Preliminary comparisons between machine- and human-generated descriptions of moving images suggest a long road ahead. Life experience will continue to give human meaning-making a significant edge over the computer for the foreseeable future, and the training data used to supply the computer with a limited facsimile of this experience must expand exponentially if computers are to assume responsibility for a significant proportion of the human describer’s workload. For example, whereas the machine may currently be able to identify an image of a woman or man, and a room populated by furniture, any relationship between these ‘objects’ (e.g. man/woman, desk, bed, window), and the precise nature of that inter-relatedness, remains largely out of reach. Cognitively, semantically and syntactically, therefore, the computer describes with less finesse than the average three or four year old child. For this reason, interpretation within a narrative context – for instance, identifying visual markers of emotion or irony – remain far beyond the computer’s reach.
To illustrate the size of this knowledge gap, one image we used in our presentation (below) portrays a stuffed toy resembling Disney’s Pluto the Dog, a bloodhound with floppy ears and long yellow snout, which the computer-generated video description rendered simply as ‘a banana’. Alas, so near and yet so very far!

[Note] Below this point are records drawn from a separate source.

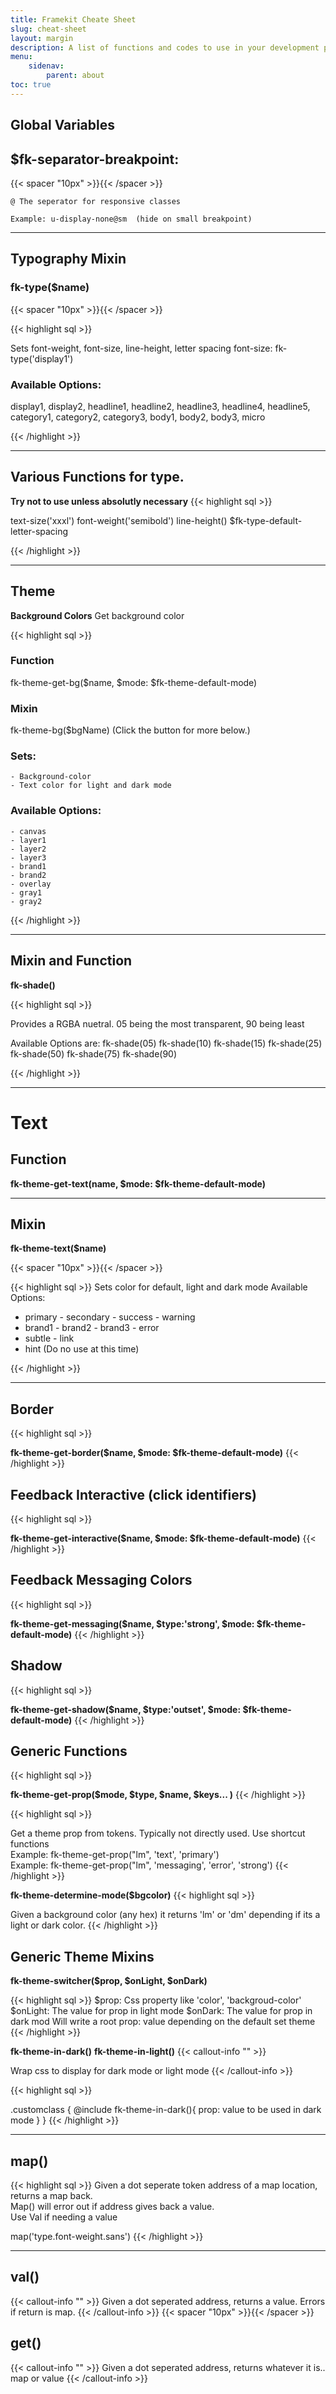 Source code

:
 ```yaml
---
title: Framekit Cheate Sheet
slug: cheat-sheet
layout: margin
description: A list of functions and codes to use in your development project.
menu:
    sidenav:
        parent: about
toc: true
---
```

<style>
  .hightlight {
      margin: 2rem 0;
  }
  
</style>
## Global Variables

## __$fk-separator-breakpoint:__ 
{{< spacer "10px" >}}{{< /spacer >}}

```{r}
@ The seperator for responsive classes

Example: u-display-none@sm  (hide on small breakpoint)
```
----
## Typography Mixin
###  __fk-type($name)__  
{{< spacer "10px" >}}{{< /spacer >}}

{{< highlight sql >}}

Sets font-weight, font-size, line-height, letter spacing
font-size: fk-type('display1')

### Available Options:
  display1, display2, 
  headline1, headline2, headline3, headline4, headline5, 
  category1, category2, category3, 
  body1, body2, body3, 
  micro

{{< /highlight  >}}

---
## Various Functions for type. 
__Try not to use unless absolutly necessary__
{{< highlight sql >}}

text-size('xxxl')
font-weight('semibold')
line-height()
$fk-type-default-letter-spacing

{{< /highlight >}}

---
## Theme
__Background Colors__
Get background color

{{< highlight sql >}}
### Function  
fk-theme-get-bg($name, $mode: $fk-theme-default-mode)

### Mixin
fk-theme-bg($bgName)                    (Click the button for more below.)

### Sets:
    - Background-color
    - Text color for light and dark mode 

### Available Options:
    - canvas
    - layer1
    - layer2
    - layer3
    - brand1
    - brand2
    - overlay
    - gray1
    - gray2


{{< /highlight >}}

---

## Mixin and Function
__fk-shade()__

{{< highlight sql >}}

Provides a RGBA nuetral. 05 being the most transparent, 90 being least

Available Options are:
    fk-shade(05)      fk-shade(10)      fk-shade(15)      fk-shade(25)      
    fk-shade(50)      fk-shade(75)      fk-shade(90)

{{< /highlight >}}

---

# Text

## Function  
__fk-theme-get-text(name, $mode: $fk-theme-default-mode)__


---

## Mixin
__fk-theme-text($name)__

{{< spacer "10px" >}}{{< /spacer >}}

{{< highlight sql >}}
Sets color for default, light and dark mode
Available Options:
- primary               - secondary           - success         - warning 
- brand1                - brand2              - brand3          - error
- subtle                - link             
- hint (Do no use at this time)               
                 
{{< /highlight >}}

---

## Border
{{< highlight sql >}}


__fk-theme-get-border($name, $mode: $fk-theme-default-mode)__
{{< /highlight >}}

## Feedback Interactive (click identifiers) 
{{< highlight sql >}}

__fk-theme-get-interactive($name, $mode: $fk-theme-default-mode)__
{{< /highlight >}}

## Feedback Messaging Colors
{{< highlight sql >}}


__fk-theme-get-messaging($name, $type:'strong', $mode: $fk-theme-default-mode)__
{{< /highlight >}}

## Shadow
{{< highlight sql >}}


__fk-theme-get-shadow($name, $type:'outset', $mode: $fk-theme-default-mode)__
{{< /highlight >}}

## Generic Functions
{{< highlight sql >}}


__fk-theme-get-prop($mode, $type, $name, $keys... )__
{{< /highlight >}}


{{< highlight sql >}}


Get a theme prop from tokens.  Typically not directly used. Use shortcut functions <br />
Example:  fk-theme-get-prop("lm", 'text', 'primary') <br />
Example:  fk-theme-get-prop("lm", 'messaging', 'error', 'strong')
{{< /highlight >}}

__fk-theme-determine-mode($bgcolor)__
{{< highlight sql >}}


Given a background color (any hex) it returns 'lm' or 'dm' depending if its a light or dark color. 
{{< /highlight  >}}

## Generic Theme Mixins
__fk-theme-switcher($prop, $onLight, $onDark)__

{{< highlight sql >}}
$prop: Css property like 'color', 'backgroud-color'
$onLight: The value for prop in light mode
$onDark: The value for prop in dark mod
Will write a root prop: value depending on the default set theme
{{< /highlight >}}


__fk-theme-in-dark()__ 
__fk-theme-in-light()__
{{< callout-info "" >}}


Wrap css to display for dark mode or light mode
{{< /callout-info >}}

{{< highlight sql >}}


.customclass {
    @include fk-theme-in-dark(){
        prop: value to be used in dark mode
    }
}
{{< /highlight >}}

---

## __map()__
{{< highlight sql >}}
Given a dot seperate token address of a map location, returns a map back.  
Map() will error out if address gives back a value.   
Use Val if needing a value

map('type.font-weight.sans')
{{< /highlight >}}

---

## __val()__
{{< callout-info "" >}}
Given a dot seperated address, returns a value. Errors if return is map. 
{{< /callout-info >}}
{{< spacer "10px" >}}{{< /spacer >}}
## __get()__
{{< callout-info "" >}}
Given a dot seperated address, returns whatever it is.. map or value
{{< /callout-info >}}
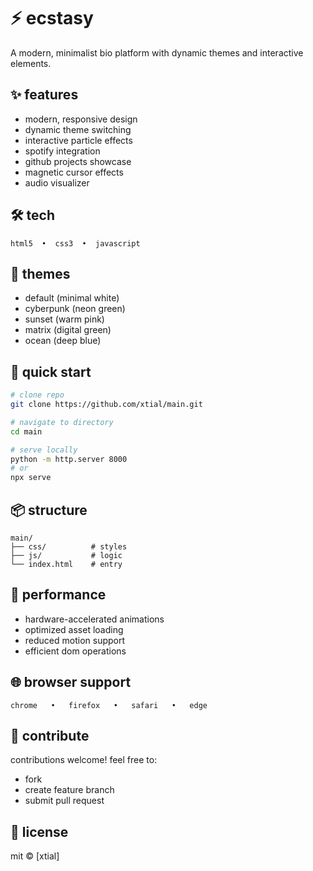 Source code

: # ⚡ ecstasy

A modern, minimalist bio platform with dynamic themes and interactive elements.

## ✨ features

- modern, responsive design
- dynamic theme switching
- interactive particle effects
- spotify integration
- github projects showcase
- magnetic cursor effects
- audio visualizer

## 🛠️ tech

```
html5  •  css3  •  javascript
```

## 🎨 themes

- default (minimal white)
- cyberpunk (neon green)
- sunset (warm pink)
- matrix (digital green)
- ocean (deep blue)

## 🚀 quick start

```bash
# clone repo
git clone https://github.com/xtial/main.git

# navigate to directory
cd main

# serve locally
python -m http.server 8000
# or
npx serve
```

## 📦 structure

```
main/
├── css/          # styles
├── js/           # logic
└── index.html    # entry
```

## 💫 performance

- hardware-accelerated animations
- optimized asset loading
- reduced motion support
- efficient dom operations

## 🌐 browser support

```
chrome   •   firefox   •   safari   •   edge
```

## 🤝 contribute

contributions welcome! feel free to:
- fork
- create feature branch
- submit pull request

## 📝 license

mit © [xtial]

So for the moment, our analysis must start from the ground up, beginning with a basic comparison of lexical content between key elements captured in machine descriptions (character, action, object etc.) and those present in the corresponding human annotations. However, we are still very much at the beginning of our man vs. the machine journey. As computer-generated video descriptions become more sophisticated, we anticipate our agile, multi-layered, multi-dimensional annotation and analytical approach will allow us to continue comparing machine outputs with their human counterparts in a meaningful and quantifiable way. With that in mind, we look forward to returning to the L&M conference in the near future with a different story to tell. We anticipate our research will capture evidence of how the ‘human advantage’ plays out in circumstances where the computer fails. Perhaps we might then be a step closer to understanding how machine-generated descriptions could one day liberate the human audio describer to focus on what humans do best: supporting intuitive, creative and entertaining storytelling. Not simply sorting out bananas from bloodhounds!